Creature features
A microscopic human ancestor and an outsized amphibian
ANCESTRAL OLD BAG
A team of British scientists has announced in the journal Nature that humanity’s earliest known evolutionary ancestor is a 1mm creature resembling a “wrinkled old sack” that spent its life “wriggling around” on the ocean floor 540 million years ago. One of its most intriguing features was an apparent lack of an anus, meaning it ate and excreted from the same large aperture. The fossil was unearthed in Shaanxi province, China, and named Saccorhytus coronarius. The team had to crunch through three tonnes of limestone to find just 45 of the microfossils. Their discovery means we can now trace our roots back a further 30 million years. The creature is thought to be the most primitive example of the deuterostome, a category of animal life from which vertebrates eventually emerged. Most other early deuterostome groups date from about 510–520 million years ago, when they had already begun to diversify into vertebrates, and animals like sea squirts, starfish, sea urchins and acorn worms.

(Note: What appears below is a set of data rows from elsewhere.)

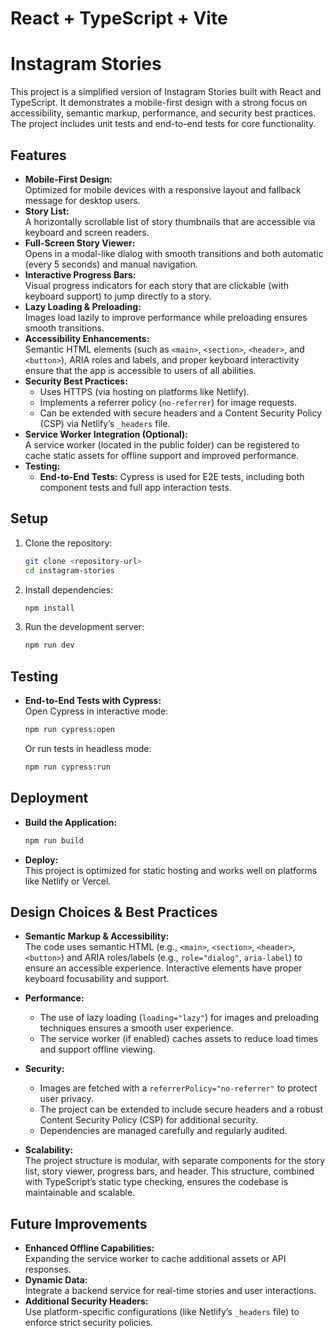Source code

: # React + TypeScript + Vite

# Instagram Stories

This project is a simplified version of Instagram Stories built with React and TypeScript. It demonstrates a mobile-first design with a strong focus on accessibility, semantic markup, performance, and security best practices. The project includes unit tests and end-to-end tests for core functionality.

## Features

- **Mobile-First Design:**  
  Optimized for mobile devices with a responsive layout and fallback message for desktop users.
- **Story List:**  
  A horizontally scrollable list of story thumbnails that are accessible via keyboard and screen readers.
- **Full-Screen Story Viewer:**  
  Opens in a modal-like dialog with smooth transitions and both automatic (every 5 seconds) and manual navigation.
- **Interactive Progress Bars:**  
  Visual progress indicators for each story that are clickable (with keyboard support) to jump directly to a story.
- **Lazy Loading & Preloading:**  
  Images load lazily to improve performance while preloading ensures smooth transitions.
- **Accessibility Enhancements:**  
  Semantic HTML elements (such as `<main>`, `<section>`, `<header>`, and `<button>`), ARIA roles and labels, and proper keyboard interactivity ensure that the app is accessible to users of all abilities.
- **Security Best Practices:**  
  - Uses HTTPS (via hosting on platforms like Netlify).  
  - Implements a referrer policy (`no-referrer`) for image requests.  
  - Can be extended with secure headers and a Content Security Policy (CSP) via Netlify’s `_headers` file.
- **Service Worker Integration (Optional):**  
  A service worker (located in the public folder) can be registered to cache static assets for offline support and improved performance.
- **Testing:**  
  - **End-to-End Tests:** Cypress is used for E2E tests, including both component tests and full app interaction tests.

## Setup

1. Clone the repository:
   ```bash
   git clone <repository-url>
   cd instagram-stories
   ```

2. Install dependencies:
   ```bash
   npm install
   ```

3. Run the development server:
   ```bash
   npm run dev
   ```

## Testing
- **End-to-End Tests with Cypress:**  
  Open Cypress in interactive mode:
  ```bash
  npm run cypress:open
  ```
  Or run tests in headless mode:
  ```bash
  npm run cypress:run
  ```

## Deployment

- **Build the Application:**
  ```bash
  npm run build
  ```
- **Deploy:**  
  This project is optimized for static hosting and works well on platforms like Netlify or Vercel.

## Design Choices & Best Practices

- **Semantic Markup & Accessibility:**  
  The code uses semantic HTML (e.g., `<main>`, `<section>`, `<header>`, `<button>`) and ARIA roles/labels (e.g., `role="dialog"`, `aria-label`) to ensure an accessible experience. Interactive elements have proper keyboard focusability and support.
  
- **Performance:**  
  - The use of lazy loading (`loading="lazy"`) for images and preloading techniques ensures a smooth user experience.
  - The service worker (if enabled) caches assets to reduce load times and support offline viewing.

- **Security:**  
  - Images are fetched with a `referrerPolicy="no-referrer"` to protect user privacy.
  - The project can be extended to include secure headers and a robust Content Security Policy (CSP) for additional security.
  - Dependencies are managed carefully and regularly audited.

- **Scalability:**  
  The project structure is modular, with separate components for the story list, story viewer, progress bars, and header. This structure, combined with TypeScript’s static type checking, ensures the codebase is maintainable and scalable.

## Future Improvements

- **Enhanced Offline Capabilities:**  
  Expanding the service worker to cache additional assets or API responses.
- **Dynamic Data:**  
  Integrate a backend service for real-time stories and user interactions.
- **Additional Security Headers:**  
  Use platform-specific configurations (like Netlify’s `_headers` file) to enforce strict security policies.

Simon Conway Morris, professor of evolutionary palæobiology at Cambridge, said: “To the naked eye, the fossils we studied look like tiny black grains, but under the electron microscope the level of detail is jaw-dropping. All deuterostomes had a common ancestor, and we think that is what we are looking at here.” The creature’s body was symmetrical, a characteristic inherited by many of its evolutionary descendants, including humans. It was covered with a thin, flexible skin, suggesting it had some form of muscles, leading researchers to conclude that it got around by wriggling. The small conical structures on its body may have allowed swallowed water to escape, and so were perhaps the precursor of gills. D.Telegraph, Guardian, D.Mail, 31 Jan 2017.
GIANT FROG SPOTTED
In March 2013 a strange creature was seen crawling out of Lake Itasca in north-central Minnesota. The state is known as “the land of 10,000 lakes”; the actual figure is 11,842. Lake Itasca is less than two square miles in area and has a depth of around 35-40ft (11-12m). The witness was ‘Don’, a keen outdoorsman who was strolling along the lakeshore with his German shepherd dog Ben when he noticed a disturbance in the water at a distance of around 50ft (15m). As he got closer, he was stunned to see a huge frog crawl out of the water and, for a couple of seconds, peer intently and eerily in his direction. It was truly enormous: Don reckons about 4ft (122cm) in length. He thought about taking a picture with his iPhone, but before he could do so, the creature flopped back into the water with a powerful splash, and was gone.
Don spent the entire day and night staking out that area of the lake, but the beast did not return. Monster-hunter Ken Gerhard said: “Back in 1995, there were an incredibly large number of deformed frogs that were found in a pond in southwest Minnesota. It made big national news. It was looked at as a sign of the times: there was so much pollution that man’s impact on the environment was causing these really bizarre frog mutations.” The US Geological Survey said: “Malformations included missing limbs, missing digits, extra limbs, partial limbs, skin webbing, malformed jaws, and missing or extra eyes… It is likely that one or more combinations of chemicals, biological, and physical factors are responsible for causing the malformations in Minnesota frogs.” Whether these factors could lead to a frog the size of an Alsatian is a bit of a stretch. All we can hope for is another sighting… mysteriousuniverse.org, 4 Oct 2016.